Ben Aissa has formally responded to the civil suits by asserting that higher-ranked executives in the company knew that payments made to secure contracts in the North African country were in reality bribes.

"SNC is only trying to use Ben Aissa as a scapegoat by presenting him as solely responsible for acts that SNC was fully aware of, accepted and encouraged," according to a statement of defence filed for Ben Aissa.

Stevenson said SNC-Lavalin disagrees with Ben Aissa's claims, which have not been tested in court.

"I can tell you having been on the board of directors at that time in 2012, the board of directors was not aware of any of the things that Mr. Ben Aissa is alleged to have done," he said.

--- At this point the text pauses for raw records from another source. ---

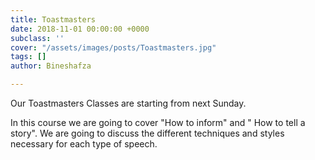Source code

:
 ```yaml
---
title: Toastmasters
date: 2018-11-01 00:00:00 +0000
subclass: ''
cover: "/assets/images/posts/Toastmasters.jpg"
tags: []
author: Bineshafza

---
```

Our Toastmasters Classes are starting from next Sunday. 

In this course we are going to cover "How to inform" and " How to tell a story". We are going to discuss the different techniques and styles necessary for each type of speech.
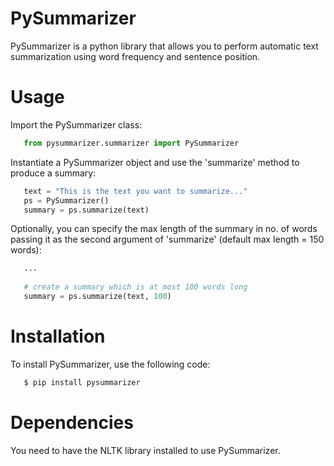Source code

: # PySummarizer
PySummarizer is a python library that allows you to perform automatic text summarization using word frequency and sentence position.

# Usage
Import the PySummarizer class:
```python
   from pysummarizer.summarizer import PySummarizer
```
Instantiate a PySummarizer object and use the 'summarize' method to produce a summary:  
```python
   text = "This is the text you want to summarize..."
   ps = PySummarizer() 
   summary = ps.summarize(text) 
```
Optionally, you can specify the max length of the summary in no. of words passing it as the second argument of 'summarize' (default max length = 150 words): 
```python
   ...
   
   # create a summary which is at most 100 words long  
   summary = ps.summarize(text, 100) 
```


# Installation
To install PySummarizer, use the following code:
```python
   $ pip install pysummarizer
```
# Dependencies
You need to have the NLTK library installed to use PySummarizer.
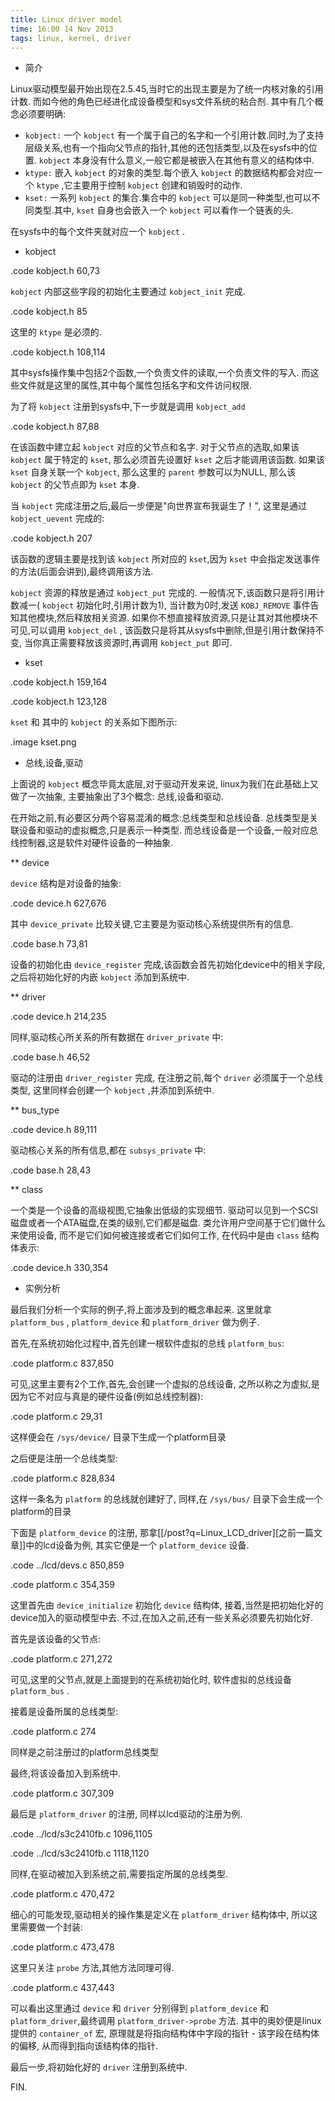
 ```yaml
---
title: Linux driver model
time: 16:00 14 Nov 2013
tags: linux, kernel, driver
---
```


* 简介

Linux驱动模型最开始出现在2.5.45,当时它的出现主要是为了统一内核对象的引用计数.
而如今他的角色已经进化成设备模型和sys文件系统的粘合剂.
其中有几个概念必须要明确:

- `kobject:` 一个 `kobject` 有一个属于自己的名字和一个引用计数.同时,为了支持层级关系,也有一个指向父节点的指针,其他的还包括类型,以及在sysfs中的位置.  `kobject` 本身没有什么意义,一般它都是被嵌入在其他有意义的结构体中.
- `ktype:` 嵌入 `kobject` 的对象的类型.每个嵌入 `kobject` 的数据结构都会对应一个 `ktype` ,它主要用于控制 `kobject` 创建和销毁时的动作.
- `kset:` 一系列 `kobject` 的集合.集合中的 `kobject` 可以是同一种类型,也可以不同类型.其中, `kset` 自身也会嵌入一个 `kobject` 可以看作一个链表的头.

在sysfs中的每个文件夹就对应一个 `kobject` .

* kobject

.code kobject.h 60,73

`kobject` 内部这些字段的初始化主要通过 `kobject_init` 完成.

.code kobject.h 85

这里的 `ktype` 是必须的.

.code kobject.h 108,114

其中sysfs操作集中包括2个函数,一个负责文件的读取,一个负责文件的写入.
而这些文件就是这里的属性,其中每个属性包括名字和文件访问权限.

为了将 `kobject` 注册到sysfs中,下一步就是调用 `kobject_add`

.code kobject.h 87,88

在该函数中建立起 `kobject` 对应的父节点和名字.
对于父节点的选取,如果该 `kobject` 属于特定的 `kset`,
那么必须首先设置好 `kset` 之后才能调用该函数.
如果该 `kset` 自身关联一个 `kobject`, 那么这里的 `parent` 参数可以为NULL,
那么该 `kobject` 的父节点即为 `kset` 本身.

当 `kobject` 完成注册之后,最后一步便是"向世界宣布我诞生了！",
这里是通过 `kobject_uevent` 完成的:

.code kobject.h 207

该函数的逻辑主要是找到该 `kobject` 所对应的 `kset`,因为 `kset`
中会指定发送事件的方法(后面会讲到),最终调用该方法.

`kobject` 资源的释放是通过 `kobject_put` 完成的.
一般情况下,该函数只是将引用计数减一( `kobject` 初始化时,引用计数为1),
当计数为0时,发送 `KOBJ_REMOVE` 事件告知其他模块,然后释放相关资源.
如果你不想直接释放资源,只是让其对其他模块不可见,可以调用 `kobject_del` ,
该函数只是将其从sysfs中删除,但是引用计数保持不变,
当你真正需要释放该资源时,再调用 `kobject_put` 即可.

* kset

.code kobject.h 159,164

.code kobject.h 123,128

`kset` 和 其中的 `kobject` 的关系如下图所示:

.image kset.png

* 总线,设备,驱动

上面说的 `kobject` 概念毕竟太底层,对于驱动开发来说,
linux为我们在此基础上又做了一次抽象,
主要抽象出了3个概念: 总线,设备和驱动.

在开始之前,有必要区分两个容易混淆的概念:总线类型和总线设备.
总线类型是关联设备和驱动的虚拟概念,只是表示一种类型.
而总线设备是一个设备,一般对应总线控制器,这是软件对硬件设备的一种抽象.

** device

`device` 结构是对设备的抽象:

.code device.h 627,676

其中 `device_private` 比较关键,它主要是为驱动核心系统提供所有的信息.

.code base.h 73,81

设备的初始化由 `device_register`
完成,该函数会首先初始化device中的相关字段,
之后将初始化好的内嵌 `kobject` 添加到系统中.

** driver

.code device.h 214,235

同样,驱动核心所关系的所有数据在 `driver_private` 中:

.code base.h 46,52

驱动的注册由 `driver_register` 完成,
在注册之前,每个 `driver` 必须属于一个总线类型,
这里同样会创建一个 `kobject` ,并添加到系统中.

** bus_type

.code device.h 89,111

驱动核心关系的所有信息,都在 `subsys_private` 中:

.code base.h 28,43

** class

一个类是一个设备的高级视图,它抽象出低级的实现细节.
驱动可以见到一个SCSI磁盘或者一个ATA磁盘,在类的级别,它们都是磁盘.
类允许用户空间基于它们做什么来使用设备,
而不是它们如何被连接或者它们如何工作, 在代码中是由 `class` 结构体表示:

.code device.h 330,354

* 实例分析

最后我们分析一个实际的例子,将上面涉及到的概念串起来.
这里就拿 `platform_bus` , `platform_device` 和 `platform_driver` 做为例子.

首先,在系统初始化过程中,首先创建一根软件虚拟的总线 `platform_bus`:

.code platform.c 837,850

可见,这里主要有2个工作,首先,会创建一个虚拟的总线设备,
之所以称之为虚拟,是因为它不对应与真是的硬件设备(例如总线控制器):

.code platform.c 29,31

这样便会在 `/sys/device/` 目录下生成一个platform目录

之后便是注册一个总线类型:

.code platform.c 828,834

这样一条名为 `platform` 的总线就创建好了,
同样,在 `/sys/bus/` 目录下会生成一个platform的目录

下面是 `platform_device` 的注册,
那拿[[/post?q=Linux_LCD_driver][之前一篇文章]]中的lcd设备为例,
其实它便是一个 `platform_device` 设备.

.code ../lcd/devs.c 850,859

.code platform.c 354,359

这里首先由 `device_initialize` 初始化 `device` 结构体,
接着,当然是把初始化好的device加入的驱动模型中去.
不过,在加入之前,还有一些关系必须要先初始化好.

首先是该设备的父节点:

.code platform.c 271,272

可见,这里的父节点,就是上面提到的在系统初始化时,
软件虚拟的总线设备 `platform_bus` .

接着是设备所属的总线类型:

.code platform.c 274

同样是之前注册过的platform总线类型

最终,将该设备加入到系统中.

.code platform.c 307,309

最后是 `platform_driver` 的注册,
同样以lcd驱动的注册为例.

.code ../lcd/s3c2410fb.c 1096,1105

.code ../lcd/s3c2410fb.c 1118,1120

同样,在驱动被加入到系统之前,需要指定所属的总线类型.

.code platform.c 470,472

细心的可能发现,驱动相关的操作集是定义在 `platform_driver` 结构体中,
所以这里需要做一个封装:

.code platform.c 473,478

这里只关注 `probe` 方法,其他方法同理可得.

.code platform.c 437,443

可以看出这里通过 `device` 和 `driver` 分别得到 `platform_device` 和
`platform_driver`,最终调用 `platform_driver->probe` 方法.
其中的奥妙便是linux提供的 `container_of` 宏,
原理就是将指向结构体中字段的指针 - 该字段在结构体的偏移,
从而得到指向该结构体的指针.

最后一步,将初始化好的 `driver` 注册到系统中.

FIN.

Ben Aissa was extradited to Canada a year ago after being convicted in Switzerland of bribery and embezzlement in connection with illicit payments for Libyan contracts. In Canada, authorities laid several charges against him and other former officials related to $22.5 million of alleged fraud involving a $1.3 billion hospital contract in Montreal.

His statement of defence claims SNC bought former Libyan dictator Moammar Gadhafi's son Saadi a yacht, put his wife on the company payroll in the midst of the Libyan conflict, and paid about $2 million in expenses including for the services of prostitutes during a 2008 trip to Canada by the former leader's son.

Ben Aissa denied that he was "materially involved" in attempts to organize Saadi Gadhafi's escape from Libya.